**WHAT YOU WILL DO:** While reading the listing below, count how many lines hold the word "your", and answer with the number only.

**SOURCE DATA:**

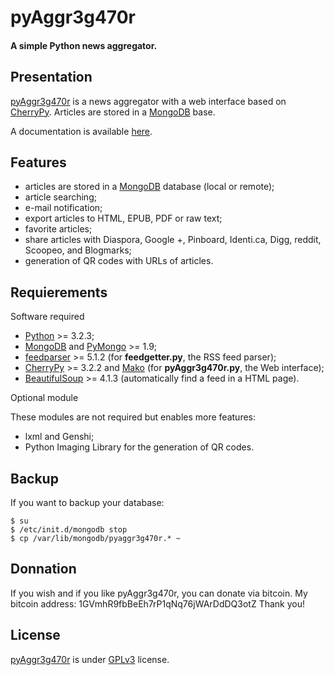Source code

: pyAggr3g470r
============

#### A simple Python news aggregator.


Presentation
------------
[pyAggr3g470r](https://bitbucket.org/cedricbonhomme/pyaggr3g470r/) is a news aggregator with a web interface
based on [CherryPy](http://cherrypy.org/). Articles are stored in a [MongoDB](http://api.mongodb.org/python/current/) base.

A documentation is available [here](https://pyaggr3g470r.readthedocs.org/).


Features
------------
* articles are stored in a [MongoDB](http://www.mongodb.org/) database (local or remote);
* article searching;
* e-mail notification;
* export articles to HTML, EPUB, PDF or raw text;
* favorite articles;
* share articles with Diaspora, Google +, Pinboard, Identi.ca, Digg, reddit, Scoopeo, and Blogmarks;
* generation of QR codes with URLs of articles.


Requierements
-------------

Software required

* [Python](http://python.org/) >= 3.2.3;
* [MongoDB](http://www.mongodb.org/) and [PyMongo](http://api.mongodb.org/python/current/) >= 1.9;
* [feedparser](http://code.google.com/p/feedparser/) >= 5.1.2 (for **feedgetter.py**, the RSS feed parser);
* [CherryPy](http://cherrypy.org/) >= 3.2.2 and [Mako](http://www.makotemplates.org/) (for **pyAggr3g470r.py**, the Web interface);
* [BeautifulSoup](http://www.crummy.com/software/BeautifulSoup/) >= 4.1.3 (automatically find a feed in a HTML page).

Optional module

These modules are not required but enables more features:

* lxml and Genshi;
* Python Imaging Library for the generation of QR codes.


Backup
------

If you want to backup your database:

    $ su
    $ /etc/init.d/mongodb stop
    $ cp /var/lib/mongodb/pyaggr3g470r.* ~


Donnation
---------
If you wish and if you like pyAggr3g470r, you can donate via bitcoin. My bitcoin address: 1GVmhR9fbBeEh7rP1qNq76jWArDdDQ3otZ
Thank you!


License
------------
[pyAggr3g470r](https://bitbucket.org/cedricbonhomme/pyaggr3g470r/) is under [GPLv3](http://www.gnu.org/licenses/gpl-3.0.txt) license.
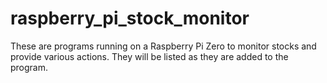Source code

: # raspberry_pi_stock_monitor
These are programs running on a Raspberry Pi Zero to monitor stocks and provide various actions. They will be listed as they are added to the program.
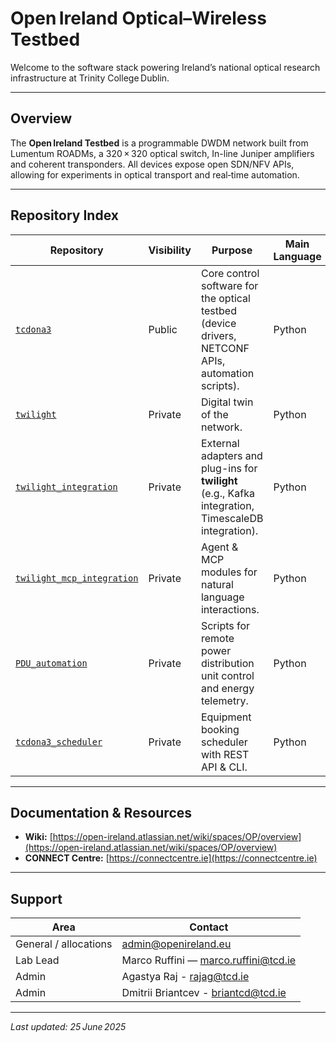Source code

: # Open Ireland Optical–Wireless Testbed

Welcome to the software stack powering Ireland’s national optical research infrastructure at Trinity College Dublin.

---

## Overview

The **Open Ireland Testbed** is a programmable DWDM network built from Lumentum ROADMs, a 320 × 320 optical switch, In-line Juniper amplifiers and coherent transponders. All devices expose open SDN/NFV APIs, allowing for experiments in optical transport and real‑time automation.

---

## Repository Index

| Repository | Visibility | Purpose | Main Language | License |
|------------|------------|---------|--------------|---------|
| [`tcdona3`](https://github.com/Open-Ireland-Testbed/tcdona3) | Public | Core control software for the optical testbed (device drivers, NETCONF APIs, automation scripts). | Python | MIT |
| [`twilight`](https://github.com/Open-Ireland-Testbed/twilight) | Private | Digital twin of the network. | Python | BSD-3-Clause |
| [`twilight_integration`](https://github.com/Open-Ireland-Testbed/twilight_integration) | Private | External adapters and plug-ins for **twilight** (e.g., Kafka integration, TimescaleDB integration). | Python | BSD-3-Clause |
| [`twilight_mcp_integration`](https://github.com/Open-Ireland-Testbed/twilight_mcp_integration) | Private | Agent & MCP modules for natural language interactions. | Python | BSD-3-Clause |
| [`PDU_automation`](https://github.com/Open-Ireland-Testbed/PDU_automation) | Private | Scripts for remote power distribution unit control and energy telemetry. | Python | BSD-3-Clause |
| [`tcdona3_scheduler`](https://github.com/Open-Ireland-Testbed/tcdona3_scheduler) | Private | Equipment booking scheduler with REST API & CLI. | Python | MIT |

---

## Documentation & Resources

* **Wiki:** [https://open-ireland.atlassian.net/wiki/spaces/OP/overview](https://open-ireland.atlassian.net/wiki/spaces/OP/overview)
* **CONNECT Centre:** [https://connectcentre.ie](https://connectcentre.ie)

---

## Support

| Area                  | Contact                                                             |
| --------------------- | ------------------------------------------------------------------- |
| General / allocations | [admin@openireland.eu](mailto:admin@openireland.eu)                 |
| Lab Lead       | Marco Ruffini — [marco.ruffini@tcd.ie](mailto:marco.ruffini@tcd.ie) |
| Admin  | Agastya Raj -  [rajag@tcd.ie](mailto:rajag@tcd.ie) |
| Admin  | Dmitrii Briantcev - [briantcd@tcd.ie](mailto:briantcd@tcd.ie) |

---

*Last updated: 25 June 2025*
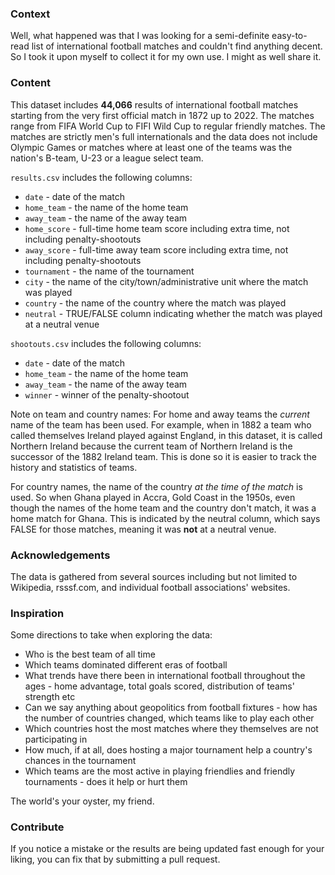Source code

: ### Context

Well, what happened was that I was looking for a semi-definite easy-to-read list of international football matches and couldn't find anything decent. So I took it upon myself to collect it for my own use. I might as well share it.

### Content

This dataset includes **44,066** results of international football matches starting from the very first official match in 1872 up to 2022. The matches range from FIFA World Cup to FIFI Wild Cup to regular friendly matches. The matches are strictly men's full internationals and the data does not include Olympic Games or matches where at least one of the teams was the nation's B-team, U-23 or a league select team.

`results.csv` includes the following columns:

-   `date` - date of the match
-   `home_team` - the name of the home team
-   `away_team` - the name of the away team
-   `home_score` - full-time home team score including extra time, not including penalty-shootouts
-   `away_score` - full-time away team score including extra time, not including penalty-shootouts
-   `tournament` - the name of the tournament
-   `city` - the name of the city/town/administrative unit where the match was played
-   `country` - the name of the country where the match was played
-   `neutral` - TRUE/FALSE column indicating whether the match was played at a neutral venue

`shootouts.csv` includes the following columns:

-   `date` - date of the match
-   `home_team` - the name of the home team
-   `away_team` - the name of the away team
-   `winner` - winner of the penalty-shootout

Note on team and country names: For home and away teams the *current* name of the team has been used. For example, when in 1882 a team who called themselves Ireland played against England, in this dataset, it is called Northern Ireland because the current team of Northern Ireland is the successor of the 1882 Ireland team. This is done so it is easier to track the history and statistics of teams.

For country names, the name of the country *at the time of the match* is used. So when Ghana played in Accra, Gold Coast in the 1950s, even though the names of the home team and the country don't match, it was a home match for Ghana. This is indicated by the neutral column, which says FALSE for those matches, meaning it was **not** at a neutral venue.

### Acknowledgements

The data is gathered from several sources including but not limited to Wikipedia, rsssf.com, and individual football associations' websites.

### Inspiration

Some directions to take when exploring the data:

-   Who is the best team of all time
-   Which teams dominated different eras of football
-   What trends have there been in international football throughout the ages - home advantage, total goals scored, distribution of teams' strength etc
-   Can we say anything about geopolitics from football fixtures - how has the number of countries changed, which teams like to play each other
-   Which countries host the most matches where they themselves are not participating in
-   How much, if at all, does hosting a major tournament help a country's chances in the tournament
-   Which teams are the most active in playing friendlies and friendly tournaments - does it help or hurt them

The world's your oyster, my friend.

### Contribute

If you notice a mistake or the results are being updated fast enough for your liking, you can fix that by submitting a pull request.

**OUTPUT FOR THIS TASK:** 3